_ACTIVITY_: Scan the listing below. Copy each line that contains "postaci".

_RECORDS_:
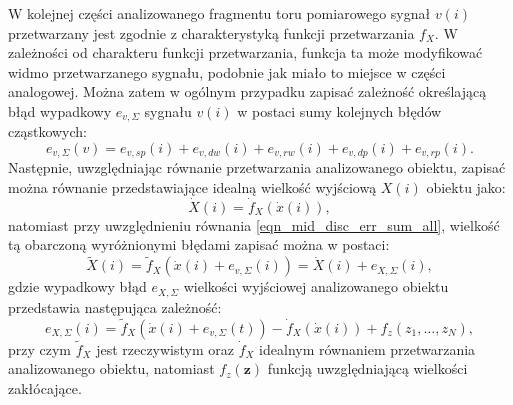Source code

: W kolejnej części analizowanego fragmentu toru pomiarowego sygnał $v(i)$ przetwarzany jest zgodnie z charakterystyką funkcji przetwarzania $f_{X}$. W zależności od charakteru funkcji przetwarzania, funkcja ta może modyfikować widmo przetwarzanego sygnału, podobnie jak miało to miejsce w części analogowej. Można zatem w ogólnym przypadku zapisać zależność określającą błąd wypadkowy $e_{v,\Sigma}$ sygnału $v(i)$ w postaci sumy kolejnych błędów cząstkowych:
\begin{equation}
e_{v,\Sigma}(v) = e_{v,sp}(i) + e_{v,dw}(i) + e_{v,rw}(i) + e_{v,dp}(i) + e_{v,rp}(i) \label{eqn_mid_disc_err_sum_all}.
\end{equation}
Następnie, uwzględniając równanie przetwarzania analizowanego obiektu, zapisać można równanie przedstawiające idealną wielkość wyjściową $X(i)$ obiektu jako:
\begin{equation}
\dot{X}(i) = \dot{f}_{X} \left( \dot{x}(i) \right) \label{eqn_out_disc_ideal_all},
\end{equation}
natomiast przy uwzględnieniu równania \eqref{eqn_mid_disc_err_sum_all}, wielkość tą obarczoną wyróżnionymi błędami zapisać można w postaci:
\begin{equation}
\tilde{X}(i) = \tilde{f}_{X} \left( \dot{x}(i) + e_{v,\Sigma}(i) \right) = \dot{X}(i) + e_{X,\Sigma}(i) \label{eqn_out_disc_real_all},
\end{equation}
gdzie wypadkowy błąd $e_{X,\Sigma}$ wielkości wyjściowej analizowanego obiektu przedstawia następująca zależność:
\begin{equation}
e_{X,\Sigma}(i) = \tilde{f}_{X} \left( \dot{x}(i) + e_{v,\Sigma}(t) \right) - \dot{f}_{X} \left( \dot{x}(i) \right) + f_{z}(z_{1}, \hdots, z_{N}) \label{eqn_out_disc_err_sum_all},
\end{equation}
przy czym $\tilde{f}_{X}$ jest rzeczywistym oraz $\dot{f}_{X}$ idealnym równaniem przetwarzania analizowanego obiektu, natomiast $f_{z}(\mathbf{z})$ funkcją uwzględniającą wielkości zakłócające.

_RESPONSE TO THE EXERCISE_:
: W kolejnej części analizowanego fragmentu toru pomiarowego sygnał $v(i)$ przetwarzany jest zgodnie z charakterystyką funkcji przetwarzania $f_{X}$. W zależności od charakteru funkcji przetwarzania, funkcja ta może modyfikować widmo przetwarzanego sygnału, podobnie jak miało to miejsce w części analogowej. Można zatem w ogólnym przypadku zapisać zależność określającą błąd wypadkowy $e_{v,\Sigma}$ sygnału $v(i)$ w postaci sumy kolejnych błędów cząstkowych:
natomiast przy uwzględnieniu równania \eqref{eqn_mid_disc_err_sum_all}, wielkość tą obarczoną wyróżnionymi błędami zapisać można w postaci:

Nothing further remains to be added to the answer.